*Information supplied*.
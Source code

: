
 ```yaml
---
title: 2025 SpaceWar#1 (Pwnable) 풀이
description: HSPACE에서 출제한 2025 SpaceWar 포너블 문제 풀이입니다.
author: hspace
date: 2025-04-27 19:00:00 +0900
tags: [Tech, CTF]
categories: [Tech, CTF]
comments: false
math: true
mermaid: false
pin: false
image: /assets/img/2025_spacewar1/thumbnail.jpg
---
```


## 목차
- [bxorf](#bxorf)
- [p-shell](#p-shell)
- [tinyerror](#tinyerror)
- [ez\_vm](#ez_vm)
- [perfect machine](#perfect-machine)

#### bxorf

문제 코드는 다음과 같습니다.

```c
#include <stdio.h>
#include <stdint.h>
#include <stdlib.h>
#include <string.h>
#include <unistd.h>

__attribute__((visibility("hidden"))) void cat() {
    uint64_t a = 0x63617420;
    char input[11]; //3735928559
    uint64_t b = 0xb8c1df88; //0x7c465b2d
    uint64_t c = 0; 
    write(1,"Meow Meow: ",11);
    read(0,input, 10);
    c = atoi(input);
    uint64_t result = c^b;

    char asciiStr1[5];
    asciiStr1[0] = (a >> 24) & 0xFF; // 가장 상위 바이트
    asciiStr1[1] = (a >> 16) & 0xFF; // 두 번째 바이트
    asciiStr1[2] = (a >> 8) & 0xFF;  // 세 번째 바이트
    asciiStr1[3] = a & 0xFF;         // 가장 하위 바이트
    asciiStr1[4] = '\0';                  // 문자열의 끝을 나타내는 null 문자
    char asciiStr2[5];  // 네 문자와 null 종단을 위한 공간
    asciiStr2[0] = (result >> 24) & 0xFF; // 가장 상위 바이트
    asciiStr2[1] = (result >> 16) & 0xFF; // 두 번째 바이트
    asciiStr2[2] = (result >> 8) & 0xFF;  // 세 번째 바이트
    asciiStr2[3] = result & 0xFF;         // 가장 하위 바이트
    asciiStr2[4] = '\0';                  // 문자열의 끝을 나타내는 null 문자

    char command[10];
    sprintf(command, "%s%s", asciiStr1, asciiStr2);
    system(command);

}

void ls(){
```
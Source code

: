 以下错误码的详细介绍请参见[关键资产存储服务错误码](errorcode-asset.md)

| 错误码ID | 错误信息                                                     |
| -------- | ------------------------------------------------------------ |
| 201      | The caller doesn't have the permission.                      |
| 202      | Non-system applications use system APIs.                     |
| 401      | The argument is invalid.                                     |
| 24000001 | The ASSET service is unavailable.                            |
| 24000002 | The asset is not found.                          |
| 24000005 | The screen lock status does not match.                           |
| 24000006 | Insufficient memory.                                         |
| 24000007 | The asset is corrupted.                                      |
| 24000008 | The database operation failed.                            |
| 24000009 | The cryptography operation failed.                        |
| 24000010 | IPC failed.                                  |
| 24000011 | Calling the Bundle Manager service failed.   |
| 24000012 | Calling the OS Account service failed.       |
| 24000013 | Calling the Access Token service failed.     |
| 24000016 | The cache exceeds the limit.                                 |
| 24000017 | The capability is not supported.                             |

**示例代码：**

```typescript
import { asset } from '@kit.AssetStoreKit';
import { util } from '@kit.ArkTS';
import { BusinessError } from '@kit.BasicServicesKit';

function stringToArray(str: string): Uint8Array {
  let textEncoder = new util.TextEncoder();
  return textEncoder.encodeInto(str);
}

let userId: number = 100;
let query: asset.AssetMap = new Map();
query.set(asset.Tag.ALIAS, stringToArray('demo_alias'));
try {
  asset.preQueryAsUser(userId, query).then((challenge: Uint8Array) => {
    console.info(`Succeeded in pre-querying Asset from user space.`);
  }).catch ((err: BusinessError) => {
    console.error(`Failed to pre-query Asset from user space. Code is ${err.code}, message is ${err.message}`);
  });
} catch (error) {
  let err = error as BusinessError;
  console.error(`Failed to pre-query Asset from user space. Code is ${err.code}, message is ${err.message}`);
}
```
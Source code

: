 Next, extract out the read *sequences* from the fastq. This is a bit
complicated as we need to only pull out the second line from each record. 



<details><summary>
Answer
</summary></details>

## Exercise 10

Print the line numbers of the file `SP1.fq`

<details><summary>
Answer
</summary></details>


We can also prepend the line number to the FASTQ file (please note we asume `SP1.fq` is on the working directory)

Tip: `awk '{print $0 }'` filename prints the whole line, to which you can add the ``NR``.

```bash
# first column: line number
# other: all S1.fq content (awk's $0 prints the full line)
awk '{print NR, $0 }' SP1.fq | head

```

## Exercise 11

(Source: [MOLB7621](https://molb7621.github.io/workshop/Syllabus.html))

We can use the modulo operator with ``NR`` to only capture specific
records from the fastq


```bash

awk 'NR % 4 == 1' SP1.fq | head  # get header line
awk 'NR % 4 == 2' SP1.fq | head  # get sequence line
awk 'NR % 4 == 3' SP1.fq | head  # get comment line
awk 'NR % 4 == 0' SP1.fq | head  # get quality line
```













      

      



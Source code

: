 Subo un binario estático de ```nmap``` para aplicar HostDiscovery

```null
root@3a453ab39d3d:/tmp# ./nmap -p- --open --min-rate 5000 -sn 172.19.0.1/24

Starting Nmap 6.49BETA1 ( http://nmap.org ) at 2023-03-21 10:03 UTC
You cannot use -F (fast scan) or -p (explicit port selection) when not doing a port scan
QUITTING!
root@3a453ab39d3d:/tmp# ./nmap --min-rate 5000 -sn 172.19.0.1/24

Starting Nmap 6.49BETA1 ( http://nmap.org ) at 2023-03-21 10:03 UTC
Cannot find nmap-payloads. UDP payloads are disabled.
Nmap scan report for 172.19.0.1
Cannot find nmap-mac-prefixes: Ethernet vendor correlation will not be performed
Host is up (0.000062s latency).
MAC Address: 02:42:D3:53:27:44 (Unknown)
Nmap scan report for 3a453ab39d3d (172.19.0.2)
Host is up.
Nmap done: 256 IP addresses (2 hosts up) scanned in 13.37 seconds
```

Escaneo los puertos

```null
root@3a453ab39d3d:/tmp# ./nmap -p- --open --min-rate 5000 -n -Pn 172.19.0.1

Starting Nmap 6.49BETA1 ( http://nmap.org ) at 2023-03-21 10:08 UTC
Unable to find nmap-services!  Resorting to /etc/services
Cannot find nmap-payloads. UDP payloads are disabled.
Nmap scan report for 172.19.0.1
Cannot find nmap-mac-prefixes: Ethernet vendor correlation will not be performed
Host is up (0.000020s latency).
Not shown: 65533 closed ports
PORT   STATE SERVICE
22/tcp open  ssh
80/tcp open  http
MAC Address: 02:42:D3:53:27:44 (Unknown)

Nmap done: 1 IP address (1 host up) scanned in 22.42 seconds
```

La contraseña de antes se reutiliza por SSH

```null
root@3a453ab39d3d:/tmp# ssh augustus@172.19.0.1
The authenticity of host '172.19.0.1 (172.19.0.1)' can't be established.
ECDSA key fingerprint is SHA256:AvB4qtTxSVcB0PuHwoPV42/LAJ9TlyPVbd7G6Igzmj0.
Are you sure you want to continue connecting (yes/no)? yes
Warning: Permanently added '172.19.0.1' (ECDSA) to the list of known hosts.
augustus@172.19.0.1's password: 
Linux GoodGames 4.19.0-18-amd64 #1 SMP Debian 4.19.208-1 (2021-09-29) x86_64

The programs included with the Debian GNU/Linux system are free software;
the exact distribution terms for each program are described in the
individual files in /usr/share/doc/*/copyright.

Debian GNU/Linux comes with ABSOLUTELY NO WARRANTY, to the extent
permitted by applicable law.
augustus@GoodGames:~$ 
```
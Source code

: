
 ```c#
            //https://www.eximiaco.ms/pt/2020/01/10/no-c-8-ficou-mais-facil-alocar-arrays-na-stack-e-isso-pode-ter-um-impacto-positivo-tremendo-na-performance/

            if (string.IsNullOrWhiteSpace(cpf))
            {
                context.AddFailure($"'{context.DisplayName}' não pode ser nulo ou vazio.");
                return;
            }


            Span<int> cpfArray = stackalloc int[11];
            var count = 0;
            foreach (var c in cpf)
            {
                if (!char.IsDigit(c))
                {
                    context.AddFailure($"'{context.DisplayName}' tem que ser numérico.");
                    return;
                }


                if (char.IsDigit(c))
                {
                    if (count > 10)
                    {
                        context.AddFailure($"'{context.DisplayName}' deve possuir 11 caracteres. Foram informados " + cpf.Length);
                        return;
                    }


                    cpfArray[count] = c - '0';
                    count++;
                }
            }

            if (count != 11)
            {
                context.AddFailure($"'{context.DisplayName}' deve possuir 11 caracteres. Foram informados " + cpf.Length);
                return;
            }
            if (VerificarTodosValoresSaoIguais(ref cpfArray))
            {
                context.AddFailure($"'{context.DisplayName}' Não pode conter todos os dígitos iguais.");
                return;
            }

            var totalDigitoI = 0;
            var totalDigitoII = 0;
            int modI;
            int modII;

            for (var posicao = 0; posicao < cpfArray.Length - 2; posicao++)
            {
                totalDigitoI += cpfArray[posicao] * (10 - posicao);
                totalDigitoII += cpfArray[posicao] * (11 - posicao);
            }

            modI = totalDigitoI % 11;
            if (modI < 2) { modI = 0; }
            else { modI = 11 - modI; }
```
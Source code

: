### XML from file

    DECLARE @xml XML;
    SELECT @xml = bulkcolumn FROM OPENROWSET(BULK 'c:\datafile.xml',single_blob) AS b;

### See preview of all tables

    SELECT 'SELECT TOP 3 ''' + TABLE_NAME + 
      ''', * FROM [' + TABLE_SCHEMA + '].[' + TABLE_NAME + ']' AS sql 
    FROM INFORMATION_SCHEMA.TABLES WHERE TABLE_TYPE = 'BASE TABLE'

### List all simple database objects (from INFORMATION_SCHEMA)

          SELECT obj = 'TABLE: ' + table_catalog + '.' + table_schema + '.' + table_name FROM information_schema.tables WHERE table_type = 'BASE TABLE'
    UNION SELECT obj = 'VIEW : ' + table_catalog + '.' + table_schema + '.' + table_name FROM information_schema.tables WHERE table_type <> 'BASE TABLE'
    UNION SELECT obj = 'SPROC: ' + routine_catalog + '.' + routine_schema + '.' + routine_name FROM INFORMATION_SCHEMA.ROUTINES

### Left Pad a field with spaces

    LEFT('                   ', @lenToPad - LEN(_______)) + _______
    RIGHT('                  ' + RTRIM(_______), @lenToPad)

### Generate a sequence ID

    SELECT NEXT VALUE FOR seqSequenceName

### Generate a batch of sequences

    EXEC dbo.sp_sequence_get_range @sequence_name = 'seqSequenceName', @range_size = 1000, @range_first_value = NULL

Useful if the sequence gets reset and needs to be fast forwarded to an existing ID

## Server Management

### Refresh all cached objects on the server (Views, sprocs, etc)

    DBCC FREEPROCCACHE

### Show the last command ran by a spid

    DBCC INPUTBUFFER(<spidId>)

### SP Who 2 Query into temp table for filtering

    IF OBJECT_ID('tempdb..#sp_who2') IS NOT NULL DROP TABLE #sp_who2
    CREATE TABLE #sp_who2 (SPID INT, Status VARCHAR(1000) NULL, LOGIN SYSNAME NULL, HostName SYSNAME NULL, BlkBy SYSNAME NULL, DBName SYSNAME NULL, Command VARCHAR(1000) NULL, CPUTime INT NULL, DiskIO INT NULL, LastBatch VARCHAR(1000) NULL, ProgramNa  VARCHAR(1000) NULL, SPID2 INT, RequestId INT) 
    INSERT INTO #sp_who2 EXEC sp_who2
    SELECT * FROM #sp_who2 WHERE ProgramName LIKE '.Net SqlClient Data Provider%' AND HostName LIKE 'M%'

*Exercise directions*. The first line of the records and every line down to the line with "- [perfect machine](#perfect-machine)" must be quoted exactly; leave out all else.

*Problem solution*.
Source code

:
 ```yaml
---
title: 2025 SpaceWar#1 (Pwnable) 풀이
description: HSPACE에서 출제한 2025 SpaceWar 포너블 문제 풀이입니다.
author: hspace
date: 2025-04-27 19:00:00 +0900
tags: [Tech, CTF]
categories: [Tech, CTF]
comments: false
math: true
mermaid: false
pin: false
image: /assets/img/2025_spacewar1/thumbnail.jpg
---
```


## 목차
- [bxorf](#bxorf)
- [p-shell](#p-shell)
- [tinyerror](#tinyerror)
- [ez\_vm](#ez_vm)
- [perfect machine](#perfect-machine)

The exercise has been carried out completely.